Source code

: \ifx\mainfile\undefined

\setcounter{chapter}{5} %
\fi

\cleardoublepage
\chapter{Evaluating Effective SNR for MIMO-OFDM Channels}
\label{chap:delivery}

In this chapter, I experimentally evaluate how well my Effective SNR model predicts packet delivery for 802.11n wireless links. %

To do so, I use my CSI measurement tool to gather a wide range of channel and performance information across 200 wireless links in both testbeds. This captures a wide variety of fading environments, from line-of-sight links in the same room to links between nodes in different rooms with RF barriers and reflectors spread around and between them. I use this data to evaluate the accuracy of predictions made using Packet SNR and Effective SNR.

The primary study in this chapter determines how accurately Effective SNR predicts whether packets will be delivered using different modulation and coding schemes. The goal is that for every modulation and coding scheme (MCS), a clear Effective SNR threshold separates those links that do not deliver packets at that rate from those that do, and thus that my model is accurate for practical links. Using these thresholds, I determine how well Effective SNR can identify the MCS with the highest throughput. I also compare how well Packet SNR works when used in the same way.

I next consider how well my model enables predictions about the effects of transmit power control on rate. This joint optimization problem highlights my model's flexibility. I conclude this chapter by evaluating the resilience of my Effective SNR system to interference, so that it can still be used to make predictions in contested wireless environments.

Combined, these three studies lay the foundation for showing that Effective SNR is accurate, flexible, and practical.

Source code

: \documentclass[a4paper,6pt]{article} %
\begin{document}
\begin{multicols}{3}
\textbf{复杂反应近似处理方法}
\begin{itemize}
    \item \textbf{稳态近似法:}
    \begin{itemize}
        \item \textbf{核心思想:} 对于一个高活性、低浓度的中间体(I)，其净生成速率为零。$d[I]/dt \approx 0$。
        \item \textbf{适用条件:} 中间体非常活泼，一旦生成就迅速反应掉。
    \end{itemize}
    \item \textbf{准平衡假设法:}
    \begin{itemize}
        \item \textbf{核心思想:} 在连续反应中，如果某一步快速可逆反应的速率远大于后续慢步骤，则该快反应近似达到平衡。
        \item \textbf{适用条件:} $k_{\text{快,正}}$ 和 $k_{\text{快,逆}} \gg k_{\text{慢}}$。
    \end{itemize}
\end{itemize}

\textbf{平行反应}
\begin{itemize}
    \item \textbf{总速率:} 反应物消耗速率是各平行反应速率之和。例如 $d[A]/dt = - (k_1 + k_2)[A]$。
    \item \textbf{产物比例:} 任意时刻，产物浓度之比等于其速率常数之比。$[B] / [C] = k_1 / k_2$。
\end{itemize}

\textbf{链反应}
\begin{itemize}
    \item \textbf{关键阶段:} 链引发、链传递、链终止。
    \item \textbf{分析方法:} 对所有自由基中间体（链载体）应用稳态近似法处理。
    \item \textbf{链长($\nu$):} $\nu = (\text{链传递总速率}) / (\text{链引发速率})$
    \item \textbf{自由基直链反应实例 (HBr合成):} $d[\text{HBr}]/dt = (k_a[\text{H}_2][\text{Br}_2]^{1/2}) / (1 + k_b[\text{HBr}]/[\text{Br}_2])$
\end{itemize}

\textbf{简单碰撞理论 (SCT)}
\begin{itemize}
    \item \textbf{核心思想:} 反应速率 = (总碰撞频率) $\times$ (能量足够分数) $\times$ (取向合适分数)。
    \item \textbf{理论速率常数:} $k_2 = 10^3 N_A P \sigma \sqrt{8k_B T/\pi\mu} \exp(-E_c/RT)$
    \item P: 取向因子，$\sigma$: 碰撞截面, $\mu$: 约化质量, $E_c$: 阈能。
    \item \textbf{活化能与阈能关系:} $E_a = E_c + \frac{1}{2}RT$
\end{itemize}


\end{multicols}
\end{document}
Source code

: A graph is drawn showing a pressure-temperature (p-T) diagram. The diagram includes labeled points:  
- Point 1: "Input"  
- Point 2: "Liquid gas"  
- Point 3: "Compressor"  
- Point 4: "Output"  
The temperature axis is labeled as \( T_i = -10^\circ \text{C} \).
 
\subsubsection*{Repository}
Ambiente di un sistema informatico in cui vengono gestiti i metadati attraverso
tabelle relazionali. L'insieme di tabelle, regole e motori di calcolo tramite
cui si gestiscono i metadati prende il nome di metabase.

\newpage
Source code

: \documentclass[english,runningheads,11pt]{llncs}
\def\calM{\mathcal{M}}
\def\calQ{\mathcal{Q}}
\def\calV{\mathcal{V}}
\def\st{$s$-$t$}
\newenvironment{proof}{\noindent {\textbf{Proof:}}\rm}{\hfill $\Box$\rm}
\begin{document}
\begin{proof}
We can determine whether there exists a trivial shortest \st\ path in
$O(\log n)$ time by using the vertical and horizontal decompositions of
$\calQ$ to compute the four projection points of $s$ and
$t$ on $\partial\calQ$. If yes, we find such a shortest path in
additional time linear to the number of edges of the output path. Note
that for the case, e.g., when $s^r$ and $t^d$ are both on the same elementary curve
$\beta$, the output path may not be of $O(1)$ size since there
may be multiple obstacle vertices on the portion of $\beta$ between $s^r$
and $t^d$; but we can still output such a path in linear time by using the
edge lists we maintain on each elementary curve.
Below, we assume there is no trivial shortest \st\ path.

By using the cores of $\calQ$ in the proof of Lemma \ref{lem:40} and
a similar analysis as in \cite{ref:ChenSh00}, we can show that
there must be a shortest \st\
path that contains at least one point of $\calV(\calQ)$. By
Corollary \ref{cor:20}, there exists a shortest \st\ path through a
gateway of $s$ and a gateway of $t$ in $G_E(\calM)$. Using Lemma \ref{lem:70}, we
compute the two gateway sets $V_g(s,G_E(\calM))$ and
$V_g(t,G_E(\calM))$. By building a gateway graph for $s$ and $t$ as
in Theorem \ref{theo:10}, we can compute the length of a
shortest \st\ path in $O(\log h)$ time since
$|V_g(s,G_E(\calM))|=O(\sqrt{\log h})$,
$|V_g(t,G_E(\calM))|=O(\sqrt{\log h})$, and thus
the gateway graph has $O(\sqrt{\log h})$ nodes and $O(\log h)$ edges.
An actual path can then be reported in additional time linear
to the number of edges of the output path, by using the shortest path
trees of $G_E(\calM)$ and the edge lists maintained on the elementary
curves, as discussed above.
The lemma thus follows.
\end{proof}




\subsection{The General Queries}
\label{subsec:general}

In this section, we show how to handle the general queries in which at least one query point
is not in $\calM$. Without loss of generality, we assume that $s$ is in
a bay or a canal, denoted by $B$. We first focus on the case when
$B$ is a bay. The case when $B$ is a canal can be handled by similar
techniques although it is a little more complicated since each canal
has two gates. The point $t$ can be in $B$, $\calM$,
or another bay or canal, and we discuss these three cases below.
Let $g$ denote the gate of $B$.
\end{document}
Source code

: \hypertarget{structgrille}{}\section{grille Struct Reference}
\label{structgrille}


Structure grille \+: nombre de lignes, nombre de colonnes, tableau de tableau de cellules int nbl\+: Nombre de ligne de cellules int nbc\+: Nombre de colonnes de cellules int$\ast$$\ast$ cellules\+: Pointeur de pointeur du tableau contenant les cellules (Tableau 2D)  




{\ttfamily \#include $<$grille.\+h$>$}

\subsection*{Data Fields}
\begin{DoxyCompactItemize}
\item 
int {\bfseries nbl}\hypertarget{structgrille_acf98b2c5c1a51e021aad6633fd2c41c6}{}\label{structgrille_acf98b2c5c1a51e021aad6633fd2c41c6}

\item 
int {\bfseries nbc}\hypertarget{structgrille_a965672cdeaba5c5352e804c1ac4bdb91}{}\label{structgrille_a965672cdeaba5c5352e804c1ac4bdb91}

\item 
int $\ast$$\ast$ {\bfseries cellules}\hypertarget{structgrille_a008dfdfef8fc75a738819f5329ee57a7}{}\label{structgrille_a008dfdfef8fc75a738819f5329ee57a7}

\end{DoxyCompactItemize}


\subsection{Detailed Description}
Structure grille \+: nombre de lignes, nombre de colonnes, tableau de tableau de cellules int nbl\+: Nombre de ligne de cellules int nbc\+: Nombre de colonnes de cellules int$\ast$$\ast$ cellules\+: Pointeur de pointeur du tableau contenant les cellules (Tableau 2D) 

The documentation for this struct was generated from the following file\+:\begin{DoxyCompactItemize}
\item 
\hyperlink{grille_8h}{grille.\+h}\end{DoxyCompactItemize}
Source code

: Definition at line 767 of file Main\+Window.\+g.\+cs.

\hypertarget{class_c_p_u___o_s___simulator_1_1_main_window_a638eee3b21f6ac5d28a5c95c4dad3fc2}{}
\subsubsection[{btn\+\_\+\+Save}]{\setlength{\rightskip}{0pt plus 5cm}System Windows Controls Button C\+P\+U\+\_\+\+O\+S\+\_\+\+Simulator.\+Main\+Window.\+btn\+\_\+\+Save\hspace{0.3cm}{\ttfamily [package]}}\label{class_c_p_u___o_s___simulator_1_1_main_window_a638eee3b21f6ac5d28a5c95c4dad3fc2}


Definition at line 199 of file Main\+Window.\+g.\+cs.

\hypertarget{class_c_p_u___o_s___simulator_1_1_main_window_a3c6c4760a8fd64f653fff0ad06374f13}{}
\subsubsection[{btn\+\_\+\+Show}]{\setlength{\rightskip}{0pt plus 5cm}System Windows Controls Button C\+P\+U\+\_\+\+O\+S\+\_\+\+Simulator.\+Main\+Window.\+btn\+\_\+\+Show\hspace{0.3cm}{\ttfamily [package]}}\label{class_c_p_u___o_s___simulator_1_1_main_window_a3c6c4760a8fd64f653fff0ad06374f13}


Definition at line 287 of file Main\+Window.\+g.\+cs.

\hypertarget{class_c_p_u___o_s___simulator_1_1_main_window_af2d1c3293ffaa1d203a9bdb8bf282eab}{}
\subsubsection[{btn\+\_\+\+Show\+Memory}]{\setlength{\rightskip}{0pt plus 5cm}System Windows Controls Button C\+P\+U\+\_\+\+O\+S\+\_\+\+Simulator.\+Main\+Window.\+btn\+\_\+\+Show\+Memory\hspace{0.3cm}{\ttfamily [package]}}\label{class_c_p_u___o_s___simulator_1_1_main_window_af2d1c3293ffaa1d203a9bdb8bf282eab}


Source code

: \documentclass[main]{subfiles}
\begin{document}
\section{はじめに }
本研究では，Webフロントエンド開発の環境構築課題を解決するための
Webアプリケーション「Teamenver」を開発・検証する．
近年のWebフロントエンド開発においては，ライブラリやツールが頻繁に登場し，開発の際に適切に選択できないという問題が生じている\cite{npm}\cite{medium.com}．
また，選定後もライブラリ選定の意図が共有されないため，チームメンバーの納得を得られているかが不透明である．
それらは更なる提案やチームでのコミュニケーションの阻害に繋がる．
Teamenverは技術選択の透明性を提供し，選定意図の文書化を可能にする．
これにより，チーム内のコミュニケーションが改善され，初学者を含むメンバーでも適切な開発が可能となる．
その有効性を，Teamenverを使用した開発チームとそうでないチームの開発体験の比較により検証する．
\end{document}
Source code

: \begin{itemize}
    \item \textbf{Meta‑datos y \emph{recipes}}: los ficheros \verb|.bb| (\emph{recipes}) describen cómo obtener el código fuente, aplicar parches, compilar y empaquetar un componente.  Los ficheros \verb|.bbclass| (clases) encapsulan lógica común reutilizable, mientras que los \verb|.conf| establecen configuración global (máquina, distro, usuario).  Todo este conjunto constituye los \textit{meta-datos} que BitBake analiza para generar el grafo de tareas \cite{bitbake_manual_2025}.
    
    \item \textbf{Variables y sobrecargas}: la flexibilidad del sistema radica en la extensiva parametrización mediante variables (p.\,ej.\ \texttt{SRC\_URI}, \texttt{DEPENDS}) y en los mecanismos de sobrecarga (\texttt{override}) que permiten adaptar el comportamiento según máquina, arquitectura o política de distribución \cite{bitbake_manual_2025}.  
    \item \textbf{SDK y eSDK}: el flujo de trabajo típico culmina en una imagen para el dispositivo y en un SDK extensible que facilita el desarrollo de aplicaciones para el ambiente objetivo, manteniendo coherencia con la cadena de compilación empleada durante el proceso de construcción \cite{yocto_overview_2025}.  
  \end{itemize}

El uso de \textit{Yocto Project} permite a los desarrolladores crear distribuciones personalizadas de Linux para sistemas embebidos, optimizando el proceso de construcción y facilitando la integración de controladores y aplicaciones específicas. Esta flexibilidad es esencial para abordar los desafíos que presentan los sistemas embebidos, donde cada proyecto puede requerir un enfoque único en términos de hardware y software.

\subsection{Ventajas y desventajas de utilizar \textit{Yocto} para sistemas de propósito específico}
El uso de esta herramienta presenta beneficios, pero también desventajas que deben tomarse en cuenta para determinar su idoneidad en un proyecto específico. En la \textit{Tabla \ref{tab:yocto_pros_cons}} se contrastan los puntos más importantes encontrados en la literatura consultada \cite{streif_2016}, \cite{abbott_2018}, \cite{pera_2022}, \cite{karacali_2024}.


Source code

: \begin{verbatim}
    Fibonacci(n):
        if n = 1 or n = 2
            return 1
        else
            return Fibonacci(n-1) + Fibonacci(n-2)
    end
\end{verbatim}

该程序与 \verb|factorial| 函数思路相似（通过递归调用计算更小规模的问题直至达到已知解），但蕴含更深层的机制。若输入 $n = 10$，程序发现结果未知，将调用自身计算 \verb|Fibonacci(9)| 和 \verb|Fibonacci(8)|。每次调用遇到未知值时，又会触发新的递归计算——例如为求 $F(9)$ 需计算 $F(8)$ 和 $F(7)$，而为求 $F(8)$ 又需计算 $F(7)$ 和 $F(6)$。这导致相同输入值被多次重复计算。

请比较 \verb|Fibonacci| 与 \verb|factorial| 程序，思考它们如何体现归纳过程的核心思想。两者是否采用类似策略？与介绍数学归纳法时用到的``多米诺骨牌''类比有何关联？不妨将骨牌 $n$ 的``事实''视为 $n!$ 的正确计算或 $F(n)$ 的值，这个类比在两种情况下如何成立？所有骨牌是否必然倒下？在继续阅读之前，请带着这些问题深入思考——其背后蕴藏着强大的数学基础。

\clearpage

» **PROBLEM STATEMENT**
Would you copy out every line in the records that includes the string "three"?

» **SOLUTION TO THIS EXERCISE**
Combined, these three studies lay the foundation for showing that Effective SNR is accurate, flexible, and practical.
or another bay or canal, and we discuss these three cases below.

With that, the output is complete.